The story is based on the heady days of the drug-fuelled rock culture of America’s 1970s record industry. The plot revolves around the exploits of the central character, record label president Richie Finestra, who through a moral maze of soul searching, engages with any and all tactics, legal and illegal, moral and immoral, financially sound and unsound, to save his company without destroying his friends and colleagues along the way. The tragedies that ensue are the cornerstone of each episode’s storyline.
Those who may have lived through that era, who are now in their 50s and 60s, mostly reference the past through a nostalgic and rose-tinted view, which included hippy ethics and a move towards peace and love, rather than the insider’s reality of the cut, thrust, abuse and violence of the music industry. In this, HBO appears to have misunderstood the 50-plus demographic – which could have been a key audience for this sort of nostalgia-based entertainment. And ratings show a steady decline in viewers under 50.
There have been other attempts to dramatise the violence and drug culture of the music business. Owen Harrison’s 2015 adaptation of Kill Your Friends, an exposé of the British pop scene from a business prospective, was well written and directed but also lacked public appeal and did not realise its expectations, even with a theatrical release. The film includes violent elements along with the obligatory sex and drugs that Hollywood naively expects will draw in audiences.

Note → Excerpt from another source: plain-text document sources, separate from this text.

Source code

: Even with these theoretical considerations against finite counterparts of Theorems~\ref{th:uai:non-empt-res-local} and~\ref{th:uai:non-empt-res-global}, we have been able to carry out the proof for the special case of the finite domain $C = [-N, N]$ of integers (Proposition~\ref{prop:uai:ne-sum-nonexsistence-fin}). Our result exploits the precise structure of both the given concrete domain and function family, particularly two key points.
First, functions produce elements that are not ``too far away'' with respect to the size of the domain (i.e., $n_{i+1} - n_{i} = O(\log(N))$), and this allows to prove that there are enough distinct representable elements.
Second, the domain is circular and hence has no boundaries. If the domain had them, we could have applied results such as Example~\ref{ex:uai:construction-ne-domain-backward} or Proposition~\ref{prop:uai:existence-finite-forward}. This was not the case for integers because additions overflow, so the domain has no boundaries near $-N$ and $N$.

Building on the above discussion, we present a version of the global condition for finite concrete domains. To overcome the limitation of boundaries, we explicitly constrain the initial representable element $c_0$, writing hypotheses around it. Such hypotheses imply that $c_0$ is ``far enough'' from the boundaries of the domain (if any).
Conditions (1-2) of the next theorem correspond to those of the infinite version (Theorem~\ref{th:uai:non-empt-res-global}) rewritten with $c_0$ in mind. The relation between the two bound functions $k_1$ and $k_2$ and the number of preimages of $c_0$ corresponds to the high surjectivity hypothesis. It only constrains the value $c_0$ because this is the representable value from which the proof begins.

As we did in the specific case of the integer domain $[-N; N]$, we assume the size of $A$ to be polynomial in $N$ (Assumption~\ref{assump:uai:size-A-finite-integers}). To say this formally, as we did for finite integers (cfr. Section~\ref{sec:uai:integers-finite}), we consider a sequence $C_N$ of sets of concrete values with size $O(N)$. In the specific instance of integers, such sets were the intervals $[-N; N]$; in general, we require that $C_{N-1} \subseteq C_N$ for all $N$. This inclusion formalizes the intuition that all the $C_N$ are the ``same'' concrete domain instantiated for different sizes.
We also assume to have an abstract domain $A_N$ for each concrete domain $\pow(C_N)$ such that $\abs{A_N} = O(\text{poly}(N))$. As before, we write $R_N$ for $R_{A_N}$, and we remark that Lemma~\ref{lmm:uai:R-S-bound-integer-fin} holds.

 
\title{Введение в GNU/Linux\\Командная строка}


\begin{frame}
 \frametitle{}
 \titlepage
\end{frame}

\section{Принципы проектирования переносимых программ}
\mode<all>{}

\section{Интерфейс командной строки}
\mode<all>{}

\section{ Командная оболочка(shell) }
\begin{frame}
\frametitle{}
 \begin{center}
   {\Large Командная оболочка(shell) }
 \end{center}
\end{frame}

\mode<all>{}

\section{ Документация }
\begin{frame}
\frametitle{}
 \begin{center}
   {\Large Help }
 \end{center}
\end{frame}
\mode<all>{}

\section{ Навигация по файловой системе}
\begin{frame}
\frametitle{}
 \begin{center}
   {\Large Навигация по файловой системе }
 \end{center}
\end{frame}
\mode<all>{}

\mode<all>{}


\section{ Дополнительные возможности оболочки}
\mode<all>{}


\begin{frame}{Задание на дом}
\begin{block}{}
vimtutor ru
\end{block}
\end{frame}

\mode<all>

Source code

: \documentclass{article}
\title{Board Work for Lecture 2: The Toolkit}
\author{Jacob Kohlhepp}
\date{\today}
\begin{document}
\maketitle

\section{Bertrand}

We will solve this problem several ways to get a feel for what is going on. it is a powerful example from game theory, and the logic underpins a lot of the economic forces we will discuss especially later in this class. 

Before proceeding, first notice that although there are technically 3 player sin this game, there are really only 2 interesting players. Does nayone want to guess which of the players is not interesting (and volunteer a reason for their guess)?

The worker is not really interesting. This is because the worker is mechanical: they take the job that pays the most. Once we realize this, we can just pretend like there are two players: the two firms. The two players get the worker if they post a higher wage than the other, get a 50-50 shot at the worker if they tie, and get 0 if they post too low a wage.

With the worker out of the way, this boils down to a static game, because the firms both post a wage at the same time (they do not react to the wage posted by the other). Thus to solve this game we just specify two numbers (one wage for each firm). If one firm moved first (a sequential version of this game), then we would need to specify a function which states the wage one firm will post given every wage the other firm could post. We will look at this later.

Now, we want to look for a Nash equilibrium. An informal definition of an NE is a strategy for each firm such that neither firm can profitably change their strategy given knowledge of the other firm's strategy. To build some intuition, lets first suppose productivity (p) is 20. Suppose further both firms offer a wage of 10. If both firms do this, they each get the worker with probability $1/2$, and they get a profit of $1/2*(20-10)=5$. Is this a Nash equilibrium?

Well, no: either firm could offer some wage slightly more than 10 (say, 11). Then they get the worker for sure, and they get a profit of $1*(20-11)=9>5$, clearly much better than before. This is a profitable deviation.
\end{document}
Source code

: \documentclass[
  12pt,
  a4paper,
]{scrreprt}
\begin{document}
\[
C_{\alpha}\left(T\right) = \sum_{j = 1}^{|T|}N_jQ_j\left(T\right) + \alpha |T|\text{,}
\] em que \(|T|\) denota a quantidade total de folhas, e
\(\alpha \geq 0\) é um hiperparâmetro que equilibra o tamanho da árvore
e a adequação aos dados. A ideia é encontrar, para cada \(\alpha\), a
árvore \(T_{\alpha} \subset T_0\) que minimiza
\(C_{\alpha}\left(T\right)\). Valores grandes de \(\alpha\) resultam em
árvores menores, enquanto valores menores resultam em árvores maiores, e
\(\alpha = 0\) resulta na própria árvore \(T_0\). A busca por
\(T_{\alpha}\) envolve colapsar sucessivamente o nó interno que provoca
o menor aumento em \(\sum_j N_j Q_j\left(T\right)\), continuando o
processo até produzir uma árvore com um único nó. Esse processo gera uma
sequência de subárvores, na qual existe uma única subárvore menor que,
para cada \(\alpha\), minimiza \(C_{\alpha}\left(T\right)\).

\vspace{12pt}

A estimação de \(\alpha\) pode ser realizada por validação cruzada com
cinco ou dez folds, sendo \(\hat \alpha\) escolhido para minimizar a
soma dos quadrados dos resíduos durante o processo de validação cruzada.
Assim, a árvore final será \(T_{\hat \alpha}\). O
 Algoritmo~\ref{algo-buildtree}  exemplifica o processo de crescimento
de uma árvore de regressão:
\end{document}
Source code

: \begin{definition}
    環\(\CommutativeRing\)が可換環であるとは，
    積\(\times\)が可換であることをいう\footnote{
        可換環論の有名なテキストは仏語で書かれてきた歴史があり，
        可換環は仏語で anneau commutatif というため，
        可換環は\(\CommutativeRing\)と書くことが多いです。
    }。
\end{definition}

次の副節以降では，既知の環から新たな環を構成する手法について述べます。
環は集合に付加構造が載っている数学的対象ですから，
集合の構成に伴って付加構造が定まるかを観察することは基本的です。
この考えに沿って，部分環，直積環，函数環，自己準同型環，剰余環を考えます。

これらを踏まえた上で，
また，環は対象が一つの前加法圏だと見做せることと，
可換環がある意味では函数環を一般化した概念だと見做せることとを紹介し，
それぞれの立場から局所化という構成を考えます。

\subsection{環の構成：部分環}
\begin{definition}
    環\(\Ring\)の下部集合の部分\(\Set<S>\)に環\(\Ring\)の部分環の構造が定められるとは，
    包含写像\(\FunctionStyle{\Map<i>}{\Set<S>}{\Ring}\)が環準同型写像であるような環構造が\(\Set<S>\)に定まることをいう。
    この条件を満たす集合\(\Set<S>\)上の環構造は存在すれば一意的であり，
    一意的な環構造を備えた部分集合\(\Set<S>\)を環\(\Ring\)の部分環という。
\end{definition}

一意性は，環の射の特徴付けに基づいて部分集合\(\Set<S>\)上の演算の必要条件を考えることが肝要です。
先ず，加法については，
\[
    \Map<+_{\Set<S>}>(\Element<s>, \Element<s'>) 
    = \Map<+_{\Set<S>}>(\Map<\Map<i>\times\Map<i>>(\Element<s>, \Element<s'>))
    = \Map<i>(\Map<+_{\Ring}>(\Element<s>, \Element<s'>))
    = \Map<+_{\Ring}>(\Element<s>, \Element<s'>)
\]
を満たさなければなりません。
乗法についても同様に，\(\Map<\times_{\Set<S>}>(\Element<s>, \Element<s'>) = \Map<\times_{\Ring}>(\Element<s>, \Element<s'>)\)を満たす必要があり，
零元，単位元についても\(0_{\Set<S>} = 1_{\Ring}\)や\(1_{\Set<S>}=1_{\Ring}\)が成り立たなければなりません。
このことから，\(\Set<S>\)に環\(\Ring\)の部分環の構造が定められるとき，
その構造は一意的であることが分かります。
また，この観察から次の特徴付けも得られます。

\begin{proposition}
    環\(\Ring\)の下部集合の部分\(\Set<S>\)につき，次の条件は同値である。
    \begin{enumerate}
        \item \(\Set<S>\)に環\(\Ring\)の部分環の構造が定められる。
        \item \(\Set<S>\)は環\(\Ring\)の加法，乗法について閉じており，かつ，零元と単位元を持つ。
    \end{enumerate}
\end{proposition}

Perhaps we are now bored with the overexposure of these elements of entertainment and have become ambivalent to the shock tactics used within the genre – as is evidenced in the fantasy television series Game of Thrones where excessive sex and violence including rape and bloody decapitation scenes are the norm. However, what Game of Thrones has that Vinyl does not is the hero/heroine vs villain dynamic. Vinyl doesn’t provide this – we only seem to get the villains. Maybe the music itself has to stand for the hero of the story – certainly Finestra does not have enough audience empathy factor to fulfil the role.
But what is more relevant is the association and reverence we hold for the music of our youth. Most of us learned the lessons of life and love accompanied by music of our era and hold it in much regard. This music is the bedrock of our lives and, to shatter the illusions of our own life is to attack the fundamental cultural associations of our development. Of course, those fans of the Rolling Stones know of the history, misdemeanours and wild antics of the group, but it is their music that provides the soundtrack to their fan’s youth and not Mick Jagger’s love life or Keith Richards’ exploits with narcotics.
We love our heroes, our rock and pop stars – but mostly, we love our music. This is best illustrated by the often proprietary language we use when referring to music. You can hear music referred to as substantive part of cultural ownership as in: “She always takes her music with her” or, “He enjoys his music.” This demonstrates the bond that we have with music and the attachment or ownership that we impose on it. We don’t want to denigrate the value of music through depictions of murder, sex, drugs and greed.
The commodification of music is necessary for its survival as an industry, but the true value for us is cultural and not its associations with business and the exploitation of markets. When you ask most people in the business side of the industry how they got involved you invariably get the response: “because of the music”.
So the further separation of music in Vinyl into a business context creates even greater audience alienation – and it is this that HBO has ignored. It may be of academic interest to know how the music industry changed and grew during that period and the personalities, managers, record company moguls and their excesses but this has never been of great interest to the public at large. The lengthy memoir from record company executive Clive Davis, former head of Columbia Records in the 1960s, The Soundtrack of My Life was not a bestseller for exactly that reason – its appeal was limited to those whose focus is on the business side of music, rather than the music itself.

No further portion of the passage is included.